La mission prioritaire des avions de la sécurité civile est la lutte contre les incendies de forêts en complément des moyens terrestres.
Les 25 appareils de la flotte, 10 amphibies, 12 bombardiers terrestres et 3 avions d'observation sont affectés à la base de Marignane sur l'aéroport de Marseille- Provence.
Ils sont répartis en 3 secteurs opérationnels, un par type d'appareils :
- secteur Canadair ;
- secteur Tracker ;
- S.C.O.T. (secteur de coordination opérationnelle et de transport).
La base a pour mission d'obtenir en priorité la disponibilité et l'efficacité maximale de la flotte et de ses équipages pendant la période à risques. Hors cette période, le minimum à assurer est défini annuellement par le chef du Groupement des Moyens Aériens en fonction des circonstances.
Les avions non bombardiers d'eau sont regroupés au sein du secteur de coordination opérationnelle et de transport dont la mission recouvre par priorité :
- Observation, investigation et coordination en vol au profit du directeur de la sécurité civile pour l'ensemble du territoire national et, en période feux de forêts au profit du préfet de la zone sud disposant du COZ de Valabre dans le cadre de ses missions.

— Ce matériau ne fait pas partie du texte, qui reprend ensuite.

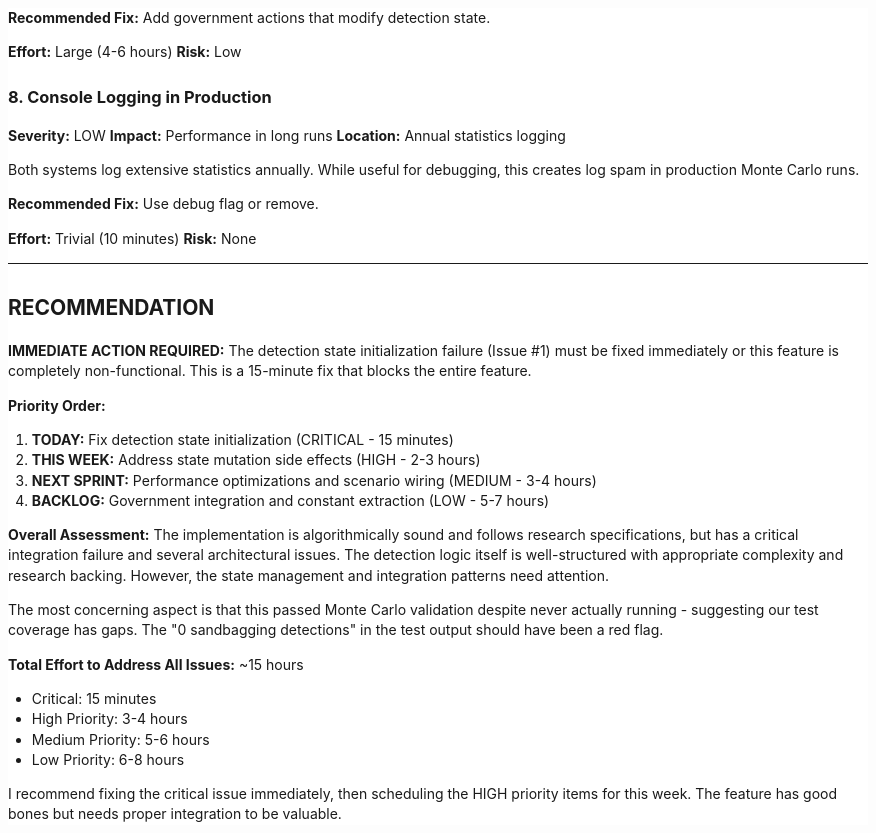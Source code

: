 **Recommended Fix:** Add government actions that modify detection state.

**Effort:** Large (4-6 hours)
**Risk:** Low

### 8. **Console Logging in Production**
**Severity:** LOW
**Impact:** Performance in long runs
**Location:** Annual statistics logging

Both systems log extensive statistics annually. While useful for debugging, this creates log spam in production Monte Carlo runs.

**Recommended Fix:** Use debug flag or remove.

**Effort:** Trivial (10 minutes)
**Risk:** None

---

## RECOMMENDATION

**IMMEDIATE ACTION REQUIRED:** The detection state initialization failure (Issue #1) must be fixed immediately or this feature is completely non-functional. This is a 15-minute fix that blocks the entire feature.

**Priority Order:**
1. **TODAY:** Fix detection state initialization (CRITICAL - 15 minutes)
2. **THIS WEEK:** Address state mutation side effects (HIGH - 2-3 hours)
3. **NEXT SPRINT:** Performance optimizations and scenario wiring (MEDIUM - 3-4 hours)
4. **BACKLOG:** Government integration and constant extraction (LOW - 5-7 hours)

**Overall Assessment:**
The implementation is algorithmically sound and follows research specifications, but has a critical integration failure and several architectural issues. The detection logic itself is well-structured with appropriate complexity and research backing. However, the state management and integration patterns need attention.

The most concerning aspect is that this passed Monte Carlo validation despite never actually running - suggesting our test coverage has gaps. The "0 sandbagging detections" in the test output should have been a red flag.

**Total Effort to Address All Issues:** ~15 hours
- Critical: 15 minutes
- High Priority: 3-4 hours
- Medium Priority: 5-6 hours
- Low Priority: 6-8 hours

I recommend fixing the critical issue immediately, then scheduling the HIGH priority items for this week. The feature has good bones but needs proper integration to be valuable.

- Transport et liaison (au profit du ministère de l'Intérieur).
Le nombre d'avions en alerte ou en détachement est déterminé par le COGIC ou le COZ de Valabre en fonction de la période, de la nature des risques et de la disponibilité de la flotte (période hivernale ou estivale).
Les équipages (un par avion et par jour) peuvent être placés en alerte suivant l'une des trois positions suivantes :
- sur base : prêt à décoller (environ 20 minutes),
- à domicile : de jour, délai de décollage, environ une heure ; de nuit, délai de décollage environ trois heures,
- libérés : relevés de toute astreinte.
Surveiller, détecter, alerter
Les avions sont fréquemment les premiers sur les lieux des incendies de forêts, grâce au dispositif de surveillance appelé guet aérien armé. Il appartient alors aux moyens terrestres d'exploiter leurs largages et d'achever l'extinction. Dans les autres cas, les moyens aériens appuient l'action des équipes au sol.
Au début de l'été, une partie des moyens aériens est positionnée sur différentes bases (Ajaccio, Bastia, Carcassonne, Cannes). Au terme d'une analyse du risque feux de forêts, le COZ de Valabre déclenche des missions de guet aérien armé suivant des circuits préétablis mais qui peuvent être infléchis en fonction des risques.
Les bombardiers d'eau sont présents dans la zone méditerranéenne, la plus sensible aux incendies de forêts. Cette localisation peut-être modifiée en raison de la vocation nationale des avions, lorsque les risques augmentent dans une autre région, comme le massif landais. A ce titre, les aérodromes de Cahors, Mérignac et Limoges ont été équipés d'installations permettant d'accueillir les machines et de les alimenter en produit retardant.
Sur les 2 000 incendies recensés en moyenne chaque été dans le Sud de la France, 800 d'entre-eux sont attaqués par des moyens aériens. Parmi les missions de la flotte d'avions bombardiers d'eau, celle consacrée au guet aérien armé représente une part importante de son activité. Au cours des cinq dernières années, en moyenne 1 300 heures de vol ont été consacrées à ces missions de surveillance. Elles représentent près du tiers du potentiel horaire utilisé en opérations.
Lorsque certains incendies échappent à l'attaque initiale, l'intervention massive est alors la seule réponse. Elle doit être surdimensionnée lorsque les risques de propagation sont les plus grands. Il n'est pas exceptionnel de voir intervenir sur un incendie de quelques hectares une dizaine de bombardiers d'eau, afin de stopper sa dynamique de développement.
Les largages des avions cassent aussi la propagation de l'incendie en exploitant les caractéristiques du relief qui ralentissent naturellement le feu (vignes, zones débroussaillées, carrières...). Quelle que soit l'ampleur du sinistre, le traitement d'un départ d'incendie simultané revêt un caractère prioritaire. Il est essentiel d'éviter qu'un nouveau sinistre important ne s'ajoute à celui en cours.